It is difficult to pinpoint precisely why SNB shares are August's flavor of the month and analysts don't cover this bank in the way they do commercial lenders. Central banks aren't in the business of optimizing shareholder value; they are supposed to keep inflation low and, in Switzerland's case, keep the currency from getting too strong which weakens consumer prices while harming exports.
Yet its high stock value makes some sense. The SNB is a massive investment manager with around $750 billion in foreign assets on its books. The SNB built that portfolio by printing its own money and buying stocks and bonds, all in an effort to weaken the franc.

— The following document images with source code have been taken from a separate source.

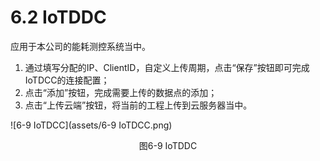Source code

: # 6.2 IoTDDC

应用于本公司的能耗测控系统当中。 

1. 通过填写分配的IP、ClientID，自定义上传周期，点击“保存”按钮即可完成IoTDCC的连接配置； 
2. 点击“添加”按钮，完成需要上传的数据点的添加； 
3. 点击“上传云端”按钮，将当前的工程上传到云服务器当中。

![6-9 IoTDCC](assets/6-9 IoTDCC.png)

<center>图6-9 IoTDDC</center>

 

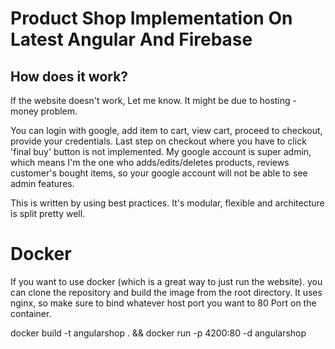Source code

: Product Shop Implementation On Latest Angular And Firebase 
=============================================================

How does it work?
----------------
If the website doesn't work, Let me know. It might be due to hosting - money problem.

You can login with google, add item to cart, view cart, proceed to checkout, provide your credentials. Last step on checkout where you have to click 'final buy' button is not implemented. My google account is super admin, which means I'm the one who adds/edits/deletes products, reviews customer's bought items, so your google account will not be able to see admin features.

This is written by using best practices. It's modular, flexible and architecture is split pretty well.

Docker
======

If you want to use docker (which is a great way to just run the website). you can clone the repository and build the image from the root directory. It uses nginx, so make sure to bind whatever host port you want to 80 Port on the container.

docker build -t angularshop . && docker run -p 4200:80 -d angularshop

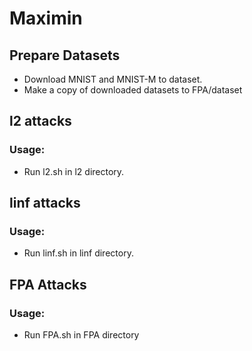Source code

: # Maximin 
## Prepare Datasets
* Download MNIST and MNIST-M to dataset.
* Make a copy of downloaded datasets to FPA/dataset

## l2 attacks
### Usage: 
- Run l2.sh in l2 directory.
## linf attacks
### Usage:
- Run linf.sh in linf directory.

## FPA Attacks
### Usage:
- Run FPA.sh in FPA directory

    

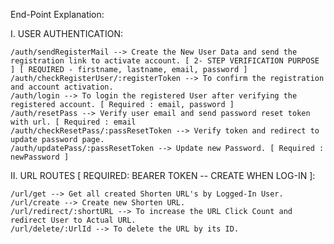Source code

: End-Point Explanation:

I. USER AUTHENTICATION:

    /auth/sendRegisterMail --> Create the New User Data and send the registration link to activate account. [ 2- STEP VERIFICATION PURPOSE ] [ REQUIRED - firstname, lastname, email, password ]
    /auth/checkRegisterUser/:registerToken --> To confirm the registration and account activation.
    /auth/login --> To login the registered User after verifying the registered account. [ Required : email, password ]
    /auth/resetPass --> Verify user email and send password reset token with url. [ Required : email
    /auth/checkResetPass/:passResetToken --> Verify token and redirect to update password page.
    /auth/updatePass/:passResetToken --> Update new Password. [ Required : newPassword ]

II. URL ROUTES [ REQUIRED: BEARER TOKEN -- CREATE WHEN LOG-IN ]:

    /url/get --> Get all created Shorten URL's by Logged-In User.
    /url/create --> Create new Shorten URL.
    /url/redirect/:shortURL --> To increase the URL Click Count and redirect User to Actual URL.
    /url/delete/:UrlId --> To delete the URL by its ID.
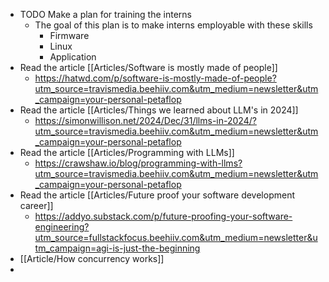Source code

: - TODO Make a plan for training the interns
	- The goal of this plan is to make interns employable with these skills
		- Firmware
		- Linux
		- Application
- Read the article [[Articles/Software is mostly made of people]]
	- https://hatwd.com/p/software-is-mostly-made-of-people?utm_source=travismedia.beehiiv.com&utm_medium=newsletter&utm_campaign=your-personal-petaflop
- Read the article [[Articles/Things we learned about LLM's in 2024]]
	- https://simonwillison.net/2024/Dec/31/llms-in-2024/?utm_source=travismedia.beehiiv.com&utm_medium=newsletter&utm_campaign=your-personal-petaflop
- Read the article [[Articles/Programming with LLMs]]
	- https://crawshaw.io/blog/programming-with-llms?utm_source=travismedia.beehiiv.com&utm_medium=newsletter&utm_campaign=your-personal-petaflop
- Read the article [[Articles/Future proof your software development career]]
	- https://addyo.substack.com/p/future-proofing-your-software-engineering?utm_source=fullstackfocus.beehiiv.com&utm_medium=newsletter&utm_campaign=agi-is-just-the-beginning
- [[Article/How concurrency works]]
-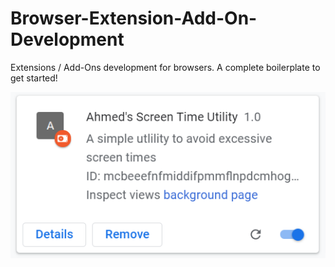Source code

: # Browser-Extension-Add-On-Development
Extensions / Add-Ons development for browsers. A complete boilerplate to get started!

![Add-On](https://github.com/AhmedRaja1/Browser-Extension-Add-On-Development/blob/main/Ahmed's%20Extension.png?raw=true)
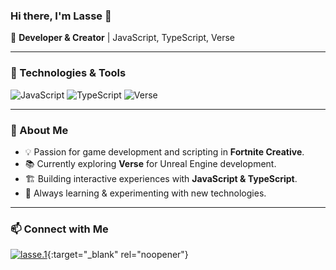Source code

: ### Hi there, I'm Lasse 👋

🚀 **Developer & Creator** | JavaScript, TypeScript, Verse

---

### 🔧 Technologies & Tools

![JavaScript](https://img.shields.io/badge/JavaScript-F7DF1E?style=for-the-badge&logo=javascript&logoColor=black)
![TypeScript](https://img.shields.io/badge/TypeScript-3178C6?style=for-the-badge&logo=typescript&logoColor=white)
![Verse](https://img.shields.io/badge/Verse-000000?style=for-the-badge&logo=unrealengine&logoColor=white)

---

### 📌 About Me
- 💡 Passion for game development and scripting in **Fortnite Creative**.
- 📚 Currently exploring **Verse** for Unreal Engine development.
- 🏗 Building interactive experiences with **JavaScript & TypeScript**.
- 🎯 Always learning & experimenting with new technologies.

---

### 📫 Connect with Me
[![lasse.1](https://img.shields.io/badge/lasse.1-5865F2?style=flat-square&logo=discord&logoColor=white)](https://discord.com/users/951879340759584798){:target="_blank" rel="noopener"}

<!---
lasse-1/lasse-1 is a ✨ special ✨ repository because its `README.md` (this file) appears on your GitHub profile.
You can click the Preview link to take a look at your changes.
--->

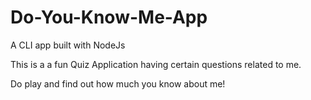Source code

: # Do-You-Know-Me-App
A CLI app built with NodeJs

This is a a fun Quiz Application having certain questions related to me.

Do play and find out how much you know about me!
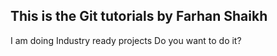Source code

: ## This is the Git tutorials by Farhan Shaikh

I am doing Industry ready projects
Do you want to do it?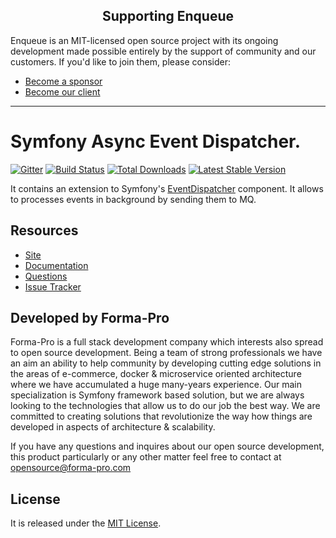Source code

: <h2 align="center">Supporting Enqueue</h2>

Enqueue is an MIT-licensed open source project with its ongoing development made possible entirely by the support of community and our customers. If you'd like to join them, please consider:

- [Become a sponsor](https://www.patreon.com/makasim)
- [Become our client](http://forma-pro.com/)

---

# Symfony Async Event Dispatcher.

[![Gitter](https://badges.gitter.im/php-enqueue/Lobby.svg)](https://gitter.im/php-enqueue/Lobby)
[![Build Status](https://travis-ci.org/php-enqueue/async-event-dispathcer.png?branch=master)](https://travis-ci.org/php-enqueue/async-event-dispathcer)
[![Total Downloads](https://poser.pugx.org/enqueue/async-event-dispathcer/d/total.png)](https://packagist.org/packages/enqueue/async-event-dispathcer)
[![Latest Stable Version](https://poser.pugx.org/enqueue/async-event-dispathcer/version.png)](https://packagist.org/packages/enqueue/async-event-dispathcer)

It contains an extension to Symfony's [EventDispatcher](https://symfony.com/doc/current/components/event_dispatcher.html) component.
It allows to processes events in background by sending them to MQ.

## Resources

* [Site](https://enqueue.forma-pro.com/)
* [Documentation](https://php-enqueue.github.io/)
* [Questions](https://gitter.im/php-enqueue/Lobby)
* [Issue Tracker](https://github.com/php-enqueue/enqueue-dev/issues)

## Developed by Forma-Pro

Forma-Pro is a full stack development company which interests also spread to open source development.
Being a team of strong professionals we have an aim an ability to help community by developing cutting edge solutions in the areas of e-commerce, docker & microservice oriented architecture where we have accumulated a huge many-years experience.
Our main specialization is Symfony framework based solution, but we are always looking to the technologies that allow us to do our job the best way. We are committed to creating solutions that revolutionize the way how things are developed in aspects of architecture & scalability.

If you have any questions and inquires about our open source development, this product particularly or any other matter feel free to contact at opensource@forma-pro.com

## License

It is released under the [MIT License](LICENSE).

Things have broken Switzerland's way this summer with the SNB's share-price surge coinciding with the euro strengthening against the franc. Much of the SNB's foreign assets are denominated in euros, so when the euro strengthens those assets are worth more in franc terms.
For instance, the SNB had EUR282 billion--equal to 308 billion francs--in euro assets on its books at the end of June. Since then, the euro has risen 4% against the franc and fetched just under 1.14 francs Thursday, making that pile worth over 10 billion francs more.
So here is a bank that prints its own money, invests it and makes money when it weakens its own currency. Sounds like a good deal. But there are some caveats.
While the appreciation in the value of its holdings strengthens the SNB's underlying finances, private investors don't see the proceeds. The dividend is tiny at 15 francs per share no matter how big the profit. There are only 100,000 shares outstanding and the stock is thinly traded with only about 100 changing hands on an average day. Private shareholders have little or no say over who manages the bank or how it is run. The SNB is mostly owned by Swiss states, known as cantons, and cantonal banks.
But like any asset, SNB shares are ultimately worth whatever people are willing to pay for them. And these days, it is a pretty steep price.